We saw it in 2005. The Housing Bubble. At that time it was due to ridiculous loans. Today's Housing Bubble is due to limited supply and strong demand. It is also due to speculative real estate investors that tie up inventory.

I think this time it will take a bit more time to work itself out but new construction over time should contribute to lower prices.
 
Home prices in our area have increased a whopping 37% over this time last year and that was on top of an increase of 43% the year before.

Since we are on average lower than some of the bigger surrounding cities, we are becoming the go to choice for those looking to relocate from places such as the Toronto area.

Been thinking about selling but the question is "where do I go?" Apartments in decent buildings have a long wait list, on average $1600 an up. I am on a wait list for an apartment, signed just in case, but do not expect to be called anytime soon. But if it happens I will buy a summer trailer again and cozy it up for winter in an apartment.

https://blackburnnews.com/chatham/c...8/average-price-home-ck-tops-500k-first-time/
 
We own a SFH in the San Francisco Bay Area. Have been living in the area since 1969. Any pullback is slow in coming and fast to recede, and prices continue to rise.

It's simple economics. We (politically, despite NIMBYism and a zillion different building codes & permits unique to each one of the 100+ cities that make up the SFBA, which is a VERY SMALL part of California) are gradually increasing density by building condos and mixed-use buildings (commercial offices with housing on upper floors).

But you can't wave a magic wand and invent more land. We are constrained geographically (by topography) and transportation-wise, and there is no way to affordably build SFHs except by going outside the boundaries of the 9 counties that make up the SFBA.

The lockdown and Work From Home (WFH) has pushed up exurb prices as young families search for enough room for a couple of kids plus two separate office spaces.

Only small business contractors are interested in doing the "remodel/flip" that is the biggest indicator of gentrification. This is where an older, small cottage that is a SFH but in an area zoned Z-2 or Z-3 (approved for 2 or 3 building units), is remodeled or replaced by a duplex or triplex. It's expensive and time-consuming, although profitable.

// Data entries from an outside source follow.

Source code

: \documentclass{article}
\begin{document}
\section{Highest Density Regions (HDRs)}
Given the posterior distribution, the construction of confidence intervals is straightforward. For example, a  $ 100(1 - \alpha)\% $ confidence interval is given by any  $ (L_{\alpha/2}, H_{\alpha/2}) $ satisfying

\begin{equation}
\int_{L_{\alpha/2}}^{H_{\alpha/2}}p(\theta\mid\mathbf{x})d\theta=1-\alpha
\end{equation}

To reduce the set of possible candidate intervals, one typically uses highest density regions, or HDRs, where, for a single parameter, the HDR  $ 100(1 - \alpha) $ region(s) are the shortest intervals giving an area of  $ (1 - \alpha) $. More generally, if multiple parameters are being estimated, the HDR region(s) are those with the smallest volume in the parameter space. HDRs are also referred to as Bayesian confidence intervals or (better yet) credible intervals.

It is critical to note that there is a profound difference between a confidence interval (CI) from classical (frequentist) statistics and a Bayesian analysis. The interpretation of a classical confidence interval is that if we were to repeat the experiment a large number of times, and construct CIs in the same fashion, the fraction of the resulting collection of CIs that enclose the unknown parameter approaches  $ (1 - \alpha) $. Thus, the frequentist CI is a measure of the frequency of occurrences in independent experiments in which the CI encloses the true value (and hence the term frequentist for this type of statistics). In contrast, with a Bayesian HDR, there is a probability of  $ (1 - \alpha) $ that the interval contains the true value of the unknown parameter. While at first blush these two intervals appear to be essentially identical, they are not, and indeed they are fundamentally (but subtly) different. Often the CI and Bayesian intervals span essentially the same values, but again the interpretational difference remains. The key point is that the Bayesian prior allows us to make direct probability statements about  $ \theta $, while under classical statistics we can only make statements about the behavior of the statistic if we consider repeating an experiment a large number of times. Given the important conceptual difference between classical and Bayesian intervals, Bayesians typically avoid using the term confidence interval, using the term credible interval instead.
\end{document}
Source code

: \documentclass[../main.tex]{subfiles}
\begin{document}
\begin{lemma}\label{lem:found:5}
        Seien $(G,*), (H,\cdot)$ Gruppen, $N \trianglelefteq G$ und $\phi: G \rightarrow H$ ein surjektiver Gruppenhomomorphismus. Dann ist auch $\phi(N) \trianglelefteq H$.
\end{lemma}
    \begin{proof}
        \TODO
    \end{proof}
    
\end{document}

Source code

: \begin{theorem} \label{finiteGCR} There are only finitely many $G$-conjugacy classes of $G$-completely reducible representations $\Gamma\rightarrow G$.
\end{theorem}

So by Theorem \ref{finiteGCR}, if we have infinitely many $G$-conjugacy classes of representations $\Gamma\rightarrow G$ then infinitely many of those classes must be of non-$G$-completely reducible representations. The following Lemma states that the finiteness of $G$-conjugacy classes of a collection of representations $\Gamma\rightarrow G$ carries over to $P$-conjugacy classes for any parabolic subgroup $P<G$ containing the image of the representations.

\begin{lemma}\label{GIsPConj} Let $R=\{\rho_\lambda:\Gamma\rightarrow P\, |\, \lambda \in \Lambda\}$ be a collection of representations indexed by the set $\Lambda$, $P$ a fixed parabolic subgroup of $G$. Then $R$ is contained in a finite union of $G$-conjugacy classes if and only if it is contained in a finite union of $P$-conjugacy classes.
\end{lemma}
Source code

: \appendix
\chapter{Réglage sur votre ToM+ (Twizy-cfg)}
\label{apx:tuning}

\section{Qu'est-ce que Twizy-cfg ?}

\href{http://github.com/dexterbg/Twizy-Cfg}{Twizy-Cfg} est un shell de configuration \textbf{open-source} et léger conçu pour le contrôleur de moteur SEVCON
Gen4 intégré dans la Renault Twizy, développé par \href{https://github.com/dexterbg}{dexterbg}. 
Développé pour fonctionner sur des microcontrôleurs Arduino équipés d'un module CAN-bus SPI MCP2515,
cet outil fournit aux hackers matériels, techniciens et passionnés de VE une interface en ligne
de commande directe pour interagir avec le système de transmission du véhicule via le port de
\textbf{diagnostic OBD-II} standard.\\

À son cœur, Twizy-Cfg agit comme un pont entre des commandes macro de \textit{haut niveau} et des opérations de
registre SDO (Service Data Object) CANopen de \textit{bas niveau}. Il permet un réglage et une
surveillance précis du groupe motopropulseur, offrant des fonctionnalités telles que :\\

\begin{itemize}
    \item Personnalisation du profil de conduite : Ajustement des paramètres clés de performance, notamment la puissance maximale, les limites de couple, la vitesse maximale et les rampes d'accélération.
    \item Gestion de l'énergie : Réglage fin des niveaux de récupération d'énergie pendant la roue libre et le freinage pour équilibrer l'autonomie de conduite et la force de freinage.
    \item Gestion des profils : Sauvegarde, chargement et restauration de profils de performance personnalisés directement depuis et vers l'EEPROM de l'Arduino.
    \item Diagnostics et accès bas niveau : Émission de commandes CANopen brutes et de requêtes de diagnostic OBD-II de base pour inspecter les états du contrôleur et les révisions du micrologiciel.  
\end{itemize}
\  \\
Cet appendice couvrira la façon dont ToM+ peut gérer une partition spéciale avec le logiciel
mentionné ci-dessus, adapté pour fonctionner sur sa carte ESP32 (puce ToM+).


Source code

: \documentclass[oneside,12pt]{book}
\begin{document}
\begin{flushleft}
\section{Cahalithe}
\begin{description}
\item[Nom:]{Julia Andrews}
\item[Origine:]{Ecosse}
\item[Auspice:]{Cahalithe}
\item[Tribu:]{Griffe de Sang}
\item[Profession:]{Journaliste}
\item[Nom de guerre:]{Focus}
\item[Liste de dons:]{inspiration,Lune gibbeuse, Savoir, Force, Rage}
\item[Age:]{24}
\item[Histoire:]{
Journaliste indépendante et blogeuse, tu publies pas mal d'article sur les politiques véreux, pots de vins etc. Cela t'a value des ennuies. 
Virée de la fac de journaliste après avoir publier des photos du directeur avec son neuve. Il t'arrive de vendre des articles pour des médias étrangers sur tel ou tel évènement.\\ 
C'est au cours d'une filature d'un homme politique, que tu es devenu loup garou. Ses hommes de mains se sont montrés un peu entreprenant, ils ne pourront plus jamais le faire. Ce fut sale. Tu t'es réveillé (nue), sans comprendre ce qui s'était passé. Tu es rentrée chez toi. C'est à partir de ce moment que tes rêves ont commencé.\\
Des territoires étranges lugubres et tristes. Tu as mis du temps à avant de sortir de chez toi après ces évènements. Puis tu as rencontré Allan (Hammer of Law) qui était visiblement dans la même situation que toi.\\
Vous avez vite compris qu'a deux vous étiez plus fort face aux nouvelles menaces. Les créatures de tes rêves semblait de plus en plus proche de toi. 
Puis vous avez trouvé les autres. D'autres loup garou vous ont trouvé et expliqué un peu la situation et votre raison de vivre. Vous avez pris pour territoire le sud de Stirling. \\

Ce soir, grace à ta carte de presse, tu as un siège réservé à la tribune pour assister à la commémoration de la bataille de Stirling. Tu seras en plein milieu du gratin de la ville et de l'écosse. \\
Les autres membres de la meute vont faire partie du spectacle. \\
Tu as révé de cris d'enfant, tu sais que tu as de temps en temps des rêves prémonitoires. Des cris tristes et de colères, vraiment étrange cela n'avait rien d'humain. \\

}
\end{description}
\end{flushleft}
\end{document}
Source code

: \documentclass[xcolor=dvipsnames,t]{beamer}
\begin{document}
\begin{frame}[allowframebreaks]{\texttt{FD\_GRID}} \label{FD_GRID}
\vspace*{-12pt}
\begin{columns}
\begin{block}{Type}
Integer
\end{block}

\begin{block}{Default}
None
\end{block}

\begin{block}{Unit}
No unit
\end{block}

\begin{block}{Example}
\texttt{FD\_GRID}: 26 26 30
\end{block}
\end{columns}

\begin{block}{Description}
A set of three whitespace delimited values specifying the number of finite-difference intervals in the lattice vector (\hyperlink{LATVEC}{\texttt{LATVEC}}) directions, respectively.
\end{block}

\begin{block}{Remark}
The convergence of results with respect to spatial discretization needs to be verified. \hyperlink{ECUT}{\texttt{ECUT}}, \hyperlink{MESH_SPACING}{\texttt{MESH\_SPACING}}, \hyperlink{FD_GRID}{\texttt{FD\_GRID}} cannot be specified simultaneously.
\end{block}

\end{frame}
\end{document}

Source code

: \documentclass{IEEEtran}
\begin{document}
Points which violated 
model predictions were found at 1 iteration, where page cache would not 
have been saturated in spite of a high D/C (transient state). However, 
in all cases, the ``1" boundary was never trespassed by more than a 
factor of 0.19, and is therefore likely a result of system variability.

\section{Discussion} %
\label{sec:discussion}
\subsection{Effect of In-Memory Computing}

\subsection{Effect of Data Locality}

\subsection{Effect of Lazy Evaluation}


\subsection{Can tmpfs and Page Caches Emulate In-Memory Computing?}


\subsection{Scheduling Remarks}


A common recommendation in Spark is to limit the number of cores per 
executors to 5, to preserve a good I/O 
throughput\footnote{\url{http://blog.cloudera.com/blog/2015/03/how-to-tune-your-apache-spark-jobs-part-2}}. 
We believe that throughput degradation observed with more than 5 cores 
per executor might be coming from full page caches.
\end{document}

Due to the pandemic, however, a lot of homeowners - like us! - are staying put. We were thinking of looking into a condo rental or senior living, but the lockdown made us glad we hadn't gotten to the Point of No Return, and stayed put instead. The result is that inventory is very, very low, and realtors are bracing for bad times again. There are not enough SFHs for the # of buyers, and with interest rates rising only the buyers who have sufficient cash/assets will qualify.

This being the SFBA, there will still be a lot of buyers who qualify - $125K/yr is poverty level for a family of 4 in this area, LOL - but a lot of people who jumped into getting a RE license for 'easy money' won't be able to find enough clients to survive.
 
This is Economics 101 being demonstrated in living color. The law of supply and demand. When demand exceeds supply, prices go up. When supply exceeds demand, prices go down.

As @Lethe200 pointed out, there is a limited supply of land and homes in highly desirable areas. Demand (and prices) in some areas began rising a few years before the pandemic because Millennials entered the market in force. The market became superheated during the pandemic, prices skyrocketed, and historically low interest rates fanned the flames.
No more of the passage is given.